州当局がこうツイートをしたくらい、まじめに恐ろしい低気圧がアメリカで猛威を振るっています。この低気圧は北部などで猛吹雪を起こしている一方、南部では多数の竜巻や巨大な雹を発生させています。
詳しく見てみましょう。
177cmの大雪
タイトルの写真は、13日(火)の衛星画像です。アメリカ中部に低気圧の中心があり、その北で猛吹雪となっています。この低気圧はアメリカ西部からゆっくりと進んできて、急速に発達したものです。
ユタ州ではたった2日間で、50センチ以上の雪が積もりました。そこで撮られたのが、下の早回し映像です。まるでオーブンで焼かれたスポンジケーキのように、雪がどんどん高くなっているのがわかります。
交通障害も広く発生していて、たとえばコロラド州では州の4分の1のエリアの道路がすべて閉鎖されたそうです。
またアイダホ州では死亡事故も起きて、13日(火)スキーヤー1人の遺体が雪山で発見されています。
これまで観測されている雪と強風の記録は下記のとおりです。
【降雪量】(11日から14日朝)
カリフォルニア州シエラアットタホ:177cm
ネバダ州マウントローズ:121cm
アイダホ州ケッチャム:91cm (暫定値)
ユタ州アルタ:79cm (暫定値)
【最大瞬間風速】
カリフォルニア州ヘブンリースキーサミット:秒速46メートル
南部で竜巻
一方、猛吹雪をもたらしている低気圧から延びている寒冷前線に沿って、竜巻や雷雨も起きています。まるで冬と夏がアメリカに同居しているようです。

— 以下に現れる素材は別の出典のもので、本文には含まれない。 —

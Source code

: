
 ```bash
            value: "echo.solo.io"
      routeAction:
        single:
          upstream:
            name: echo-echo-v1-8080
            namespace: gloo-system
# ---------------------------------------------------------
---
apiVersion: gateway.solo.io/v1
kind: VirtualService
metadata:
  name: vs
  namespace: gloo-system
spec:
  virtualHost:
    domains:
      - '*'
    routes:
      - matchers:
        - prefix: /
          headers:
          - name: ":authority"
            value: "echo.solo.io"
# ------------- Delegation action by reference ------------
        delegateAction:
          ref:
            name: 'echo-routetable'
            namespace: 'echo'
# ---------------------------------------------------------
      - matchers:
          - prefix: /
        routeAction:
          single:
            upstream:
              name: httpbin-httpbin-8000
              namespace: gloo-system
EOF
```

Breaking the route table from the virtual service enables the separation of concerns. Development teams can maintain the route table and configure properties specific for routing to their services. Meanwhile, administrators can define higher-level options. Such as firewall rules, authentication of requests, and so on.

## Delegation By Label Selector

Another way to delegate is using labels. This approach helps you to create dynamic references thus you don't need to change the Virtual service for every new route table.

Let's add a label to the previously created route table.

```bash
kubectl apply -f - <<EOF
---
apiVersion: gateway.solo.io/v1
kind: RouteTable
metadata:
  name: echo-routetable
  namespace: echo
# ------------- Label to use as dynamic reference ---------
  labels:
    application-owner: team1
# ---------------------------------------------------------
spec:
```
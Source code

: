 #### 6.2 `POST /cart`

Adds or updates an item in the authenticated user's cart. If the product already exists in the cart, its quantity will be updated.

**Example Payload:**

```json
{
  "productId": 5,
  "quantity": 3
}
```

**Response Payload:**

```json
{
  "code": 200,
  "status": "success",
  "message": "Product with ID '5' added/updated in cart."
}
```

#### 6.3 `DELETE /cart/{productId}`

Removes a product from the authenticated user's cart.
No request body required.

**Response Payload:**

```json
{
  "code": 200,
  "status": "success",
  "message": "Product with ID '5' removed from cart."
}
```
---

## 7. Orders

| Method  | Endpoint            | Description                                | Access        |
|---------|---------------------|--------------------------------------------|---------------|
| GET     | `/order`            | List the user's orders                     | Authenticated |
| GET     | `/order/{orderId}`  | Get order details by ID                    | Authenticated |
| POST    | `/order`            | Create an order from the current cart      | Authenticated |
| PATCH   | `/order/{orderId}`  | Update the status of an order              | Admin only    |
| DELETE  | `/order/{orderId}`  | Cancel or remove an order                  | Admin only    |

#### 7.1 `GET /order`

13日(火)には、南部の3州で12件の竜巻が報告されました。中でもテキサス州やルイジアナ州では、多数の家屋や建物が被害を受け、25人以上が負傷しました。うち2つの竜巻の強さはEF2(上から4番目に強いクラスの竜巻)で、推定される最大瞬間風速は秒速55メートルにも達しました。
またテニスボールサイズの巨大な雹も観測されています。
いつまで続く?
この嵐はいつまで続くのでしょうか。
低気圧と寒冷前線の動きが非常に遅いため、北部の雪、南部の雷雨ともに、少なくとも15日(木)までは警戒が呼びかけられています。
大規模災害の統計
ところで今年アメリカでは、10億ドルを超える経済損失を出すような大規模な気象災害が15件発生しています(10月12日時点)。
内訳は、干ばつ、洪水、山火事(それぞれ1件)、ハリケーン(2件)、そして暴風雨(10件)で、死者数は342 人に及びます。
15件というのは、過去30年間の平均(7.7件)と比べるとかなり多いですが、直近5年間の平均(17.8件)で見ると、ほぼ等しい数字です。
近年こうした大規模な気象災害が多発しており、過去最悪の年は2020年、それに続くのが2021年でした。